Question for those of you who live in northern Michigan: how many times have you been asked, “What’s it like here in the winter?” Soon we’ll be able to answer, “Read Jerry Dennis’s new book!”
The perspective of The Living Great Lakes was water. Now in The Windward Shore nature writer Dennis stays on land but always close to Great Lakes water, with resulting observations and meditations that are thought-provoking and rich in detail. No, I do not have an advance reading copy, but all of us have a chance to preview a little of the new book in the latest issue of Michigan Quarterly Review, a special issue on the Great Lakes. (There is a lot of other great stuff in this issue, too. I read every page of my copy, start to finish.) Here’s a bit I love from Dennis’s essay entitled “Winter Comes to the Keweenaw” about the Finnish concept of sisu.
It is the Yoopers’ humble anthem, adopted by those who have survived a single winter as readily as those whose ancestors immigrated to work in the copper and iron mines. It is stoicism stripped of its philosopher’s robe and dressed in a Woolrich coat and Packers’ cap, with a chainsaw in the back of the pickup and a snowmobile rusting all summer in the yard. It means sticking to a job until it is finished, no matter how difficult it is or how long it takes, and one of those jobs, the one that requires the greatest endurance and the most courage, is life itself. In a harsh climate and inhospitable land, sisu helps a person get by with dignity.
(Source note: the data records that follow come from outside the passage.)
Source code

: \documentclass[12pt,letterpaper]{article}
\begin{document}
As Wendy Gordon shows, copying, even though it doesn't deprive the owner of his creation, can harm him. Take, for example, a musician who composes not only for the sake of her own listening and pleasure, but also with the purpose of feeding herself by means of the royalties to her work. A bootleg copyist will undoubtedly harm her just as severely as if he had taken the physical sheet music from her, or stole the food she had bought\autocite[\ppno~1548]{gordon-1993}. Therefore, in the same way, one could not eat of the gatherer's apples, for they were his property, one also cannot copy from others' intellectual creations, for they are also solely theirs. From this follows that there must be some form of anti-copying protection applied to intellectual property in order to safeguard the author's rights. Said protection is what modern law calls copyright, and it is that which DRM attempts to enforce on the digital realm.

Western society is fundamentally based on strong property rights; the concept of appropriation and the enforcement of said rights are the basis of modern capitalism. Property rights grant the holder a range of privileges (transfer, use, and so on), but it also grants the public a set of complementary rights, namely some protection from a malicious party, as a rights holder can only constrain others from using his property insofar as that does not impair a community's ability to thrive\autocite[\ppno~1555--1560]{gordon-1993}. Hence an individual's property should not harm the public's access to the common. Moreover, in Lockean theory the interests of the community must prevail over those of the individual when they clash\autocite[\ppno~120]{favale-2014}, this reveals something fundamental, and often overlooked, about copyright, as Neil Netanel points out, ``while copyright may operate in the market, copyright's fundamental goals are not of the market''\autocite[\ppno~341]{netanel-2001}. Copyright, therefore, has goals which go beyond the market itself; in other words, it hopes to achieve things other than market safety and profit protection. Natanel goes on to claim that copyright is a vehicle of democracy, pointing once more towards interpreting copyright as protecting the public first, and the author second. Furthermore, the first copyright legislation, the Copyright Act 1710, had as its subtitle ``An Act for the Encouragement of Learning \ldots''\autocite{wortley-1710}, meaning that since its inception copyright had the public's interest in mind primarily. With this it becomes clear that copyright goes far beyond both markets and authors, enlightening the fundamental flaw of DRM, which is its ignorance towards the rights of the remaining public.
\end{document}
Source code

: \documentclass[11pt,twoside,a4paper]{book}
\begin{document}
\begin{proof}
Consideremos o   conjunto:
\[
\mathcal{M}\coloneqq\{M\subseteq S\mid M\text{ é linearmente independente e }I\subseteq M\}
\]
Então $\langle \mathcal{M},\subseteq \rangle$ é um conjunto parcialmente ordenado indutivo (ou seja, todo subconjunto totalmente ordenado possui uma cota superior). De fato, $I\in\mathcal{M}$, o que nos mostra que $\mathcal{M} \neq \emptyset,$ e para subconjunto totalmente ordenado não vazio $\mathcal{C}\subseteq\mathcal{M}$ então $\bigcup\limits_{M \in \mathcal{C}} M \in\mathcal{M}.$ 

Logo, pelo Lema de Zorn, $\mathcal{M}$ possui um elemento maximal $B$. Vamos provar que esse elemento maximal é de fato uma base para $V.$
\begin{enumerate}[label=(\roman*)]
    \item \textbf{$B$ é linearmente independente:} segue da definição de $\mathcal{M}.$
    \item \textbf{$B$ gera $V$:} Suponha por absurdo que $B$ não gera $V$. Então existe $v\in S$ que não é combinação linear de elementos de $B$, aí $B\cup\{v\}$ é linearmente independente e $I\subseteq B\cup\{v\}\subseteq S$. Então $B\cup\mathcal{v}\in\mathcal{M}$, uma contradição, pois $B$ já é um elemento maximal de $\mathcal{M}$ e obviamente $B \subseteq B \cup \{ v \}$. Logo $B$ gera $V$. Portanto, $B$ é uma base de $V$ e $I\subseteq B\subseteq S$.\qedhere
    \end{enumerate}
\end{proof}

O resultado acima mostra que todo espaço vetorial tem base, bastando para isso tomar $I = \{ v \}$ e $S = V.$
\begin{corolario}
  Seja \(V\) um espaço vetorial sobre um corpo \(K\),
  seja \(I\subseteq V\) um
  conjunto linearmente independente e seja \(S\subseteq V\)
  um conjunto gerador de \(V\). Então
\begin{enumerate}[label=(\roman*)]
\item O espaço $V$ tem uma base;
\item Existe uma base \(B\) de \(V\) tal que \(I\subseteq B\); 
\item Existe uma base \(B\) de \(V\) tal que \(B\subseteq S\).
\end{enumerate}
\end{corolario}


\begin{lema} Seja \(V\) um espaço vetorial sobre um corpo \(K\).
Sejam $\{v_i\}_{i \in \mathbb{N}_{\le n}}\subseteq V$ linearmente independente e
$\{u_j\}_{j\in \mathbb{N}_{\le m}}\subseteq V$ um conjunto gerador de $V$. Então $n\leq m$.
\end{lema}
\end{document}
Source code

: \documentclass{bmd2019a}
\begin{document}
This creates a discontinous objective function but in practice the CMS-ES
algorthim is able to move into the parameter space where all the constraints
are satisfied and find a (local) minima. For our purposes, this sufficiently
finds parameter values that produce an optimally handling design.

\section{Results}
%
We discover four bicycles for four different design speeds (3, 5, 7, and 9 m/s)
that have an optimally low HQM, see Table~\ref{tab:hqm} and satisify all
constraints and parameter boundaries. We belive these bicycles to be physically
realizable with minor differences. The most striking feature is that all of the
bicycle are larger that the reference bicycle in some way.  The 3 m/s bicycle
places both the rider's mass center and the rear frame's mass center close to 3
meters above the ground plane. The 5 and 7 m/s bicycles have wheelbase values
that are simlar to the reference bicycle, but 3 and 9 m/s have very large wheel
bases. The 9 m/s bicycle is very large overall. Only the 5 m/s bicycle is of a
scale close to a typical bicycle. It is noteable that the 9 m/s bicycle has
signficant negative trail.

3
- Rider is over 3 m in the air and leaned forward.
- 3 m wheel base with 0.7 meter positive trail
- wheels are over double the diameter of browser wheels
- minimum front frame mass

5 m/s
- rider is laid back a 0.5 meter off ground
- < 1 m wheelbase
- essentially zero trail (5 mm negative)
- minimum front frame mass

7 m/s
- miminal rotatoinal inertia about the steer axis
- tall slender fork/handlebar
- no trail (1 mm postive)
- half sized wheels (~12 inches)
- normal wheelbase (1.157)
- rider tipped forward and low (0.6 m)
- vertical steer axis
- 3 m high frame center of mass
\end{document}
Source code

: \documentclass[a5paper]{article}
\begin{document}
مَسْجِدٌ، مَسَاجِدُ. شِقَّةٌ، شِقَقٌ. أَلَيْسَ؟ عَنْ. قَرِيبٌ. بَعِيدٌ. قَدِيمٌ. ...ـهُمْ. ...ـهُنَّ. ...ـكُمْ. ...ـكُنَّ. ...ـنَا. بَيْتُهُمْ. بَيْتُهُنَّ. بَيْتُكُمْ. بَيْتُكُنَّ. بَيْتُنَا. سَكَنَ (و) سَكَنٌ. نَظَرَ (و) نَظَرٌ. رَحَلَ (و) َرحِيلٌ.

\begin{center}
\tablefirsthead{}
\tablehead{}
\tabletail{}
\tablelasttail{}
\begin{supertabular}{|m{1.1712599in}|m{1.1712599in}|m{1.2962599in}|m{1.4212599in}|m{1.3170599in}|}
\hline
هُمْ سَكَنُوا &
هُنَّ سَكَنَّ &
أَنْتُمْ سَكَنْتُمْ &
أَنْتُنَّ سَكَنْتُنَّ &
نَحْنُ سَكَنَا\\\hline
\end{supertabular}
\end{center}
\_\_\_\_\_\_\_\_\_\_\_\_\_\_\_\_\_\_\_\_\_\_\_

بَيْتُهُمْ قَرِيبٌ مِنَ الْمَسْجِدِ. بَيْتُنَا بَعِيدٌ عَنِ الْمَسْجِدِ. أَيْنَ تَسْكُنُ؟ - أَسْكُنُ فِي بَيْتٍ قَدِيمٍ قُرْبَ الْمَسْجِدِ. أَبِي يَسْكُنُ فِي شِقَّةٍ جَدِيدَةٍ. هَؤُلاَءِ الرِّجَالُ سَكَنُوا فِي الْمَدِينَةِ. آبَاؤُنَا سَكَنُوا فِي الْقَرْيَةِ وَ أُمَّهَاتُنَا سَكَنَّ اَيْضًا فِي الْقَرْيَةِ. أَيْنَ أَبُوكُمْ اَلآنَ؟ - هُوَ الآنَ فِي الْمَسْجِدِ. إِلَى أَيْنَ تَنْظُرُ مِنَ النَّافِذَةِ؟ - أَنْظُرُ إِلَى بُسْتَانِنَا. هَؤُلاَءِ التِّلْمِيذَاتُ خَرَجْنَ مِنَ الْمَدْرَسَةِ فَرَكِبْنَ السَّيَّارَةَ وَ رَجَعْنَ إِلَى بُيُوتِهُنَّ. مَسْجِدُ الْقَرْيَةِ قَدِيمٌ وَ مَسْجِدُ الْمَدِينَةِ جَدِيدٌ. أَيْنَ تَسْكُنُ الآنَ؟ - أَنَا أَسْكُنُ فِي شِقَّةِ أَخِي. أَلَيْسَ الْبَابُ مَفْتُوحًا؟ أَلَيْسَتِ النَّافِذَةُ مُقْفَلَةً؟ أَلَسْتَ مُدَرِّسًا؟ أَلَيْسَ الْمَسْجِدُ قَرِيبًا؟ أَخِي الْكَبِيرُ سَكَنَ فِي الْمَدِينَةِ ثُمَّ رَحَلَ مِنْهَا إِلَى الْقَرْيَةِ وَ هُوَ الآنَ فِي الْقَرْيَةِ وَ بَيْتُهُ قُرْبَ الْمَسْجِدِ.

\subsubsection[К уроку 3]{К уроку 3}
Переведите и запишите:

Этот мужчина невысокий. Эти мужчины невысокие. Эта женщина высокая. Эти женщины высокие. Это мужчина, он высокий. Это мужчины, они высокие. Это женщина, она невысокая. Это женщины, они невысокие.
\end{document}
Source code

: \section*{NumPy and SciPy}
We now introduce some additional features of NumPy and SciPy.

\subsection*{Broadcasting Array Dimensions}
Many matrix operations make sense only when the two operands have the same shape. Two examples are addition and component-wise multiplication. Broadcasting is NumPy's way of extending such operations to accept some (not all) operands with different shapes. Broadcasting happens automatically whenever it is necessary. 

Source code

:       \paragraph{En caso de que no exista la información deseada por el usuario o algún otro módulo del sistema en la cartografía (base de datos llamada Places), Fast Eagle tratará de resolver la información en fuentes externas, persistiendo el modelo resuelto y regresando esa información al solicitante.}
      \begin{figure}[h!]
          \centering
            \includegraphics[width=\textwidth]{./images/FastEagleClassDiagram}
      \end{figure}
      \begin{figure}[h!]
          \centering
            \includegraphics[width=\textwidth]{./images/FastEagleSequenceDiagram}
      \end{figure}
Here in the northern Lower Peninsula sisu can come in handy, too. It can be helpful long before winter arrives. For instance, a small-town bookseller (not to mention any names) must call on sisu when her first rainy Saturday-of-Labor-Day-weekend morning customer wants to buy a $12 for $10. The bookseller wants to scream and tear her hair out! She wants to ask if the customer thinks she, the bookseller, can get the grocer to lower his prices to suit her desire for a bargain! She wants to suggest, sarcastically, that if the customer wants a $10 book, the store has plenty of $10 books (and cheaper) in stock! But no, she pushes down the irritation and smiles, telling him simply that the price is $12. He buys the book and goes on his way, while the bookseller writes out a check for a donation to Miles for Mammograms, the annual Alice Busby Walk going forward today in much less-than-ideal walking weather, Because Walk organizers and participants have dredged up their sisu today, and can the bookseller do less?
And so the day goes on with dignity and fortitude, and an hour later the bookstore is filled with happy, laughing browsers and customers. . . here on the shore of Grand Traverse Bay on Lake Michigan as summer segues into fall. Happy Labor Day, whether you're working or have the holiday off!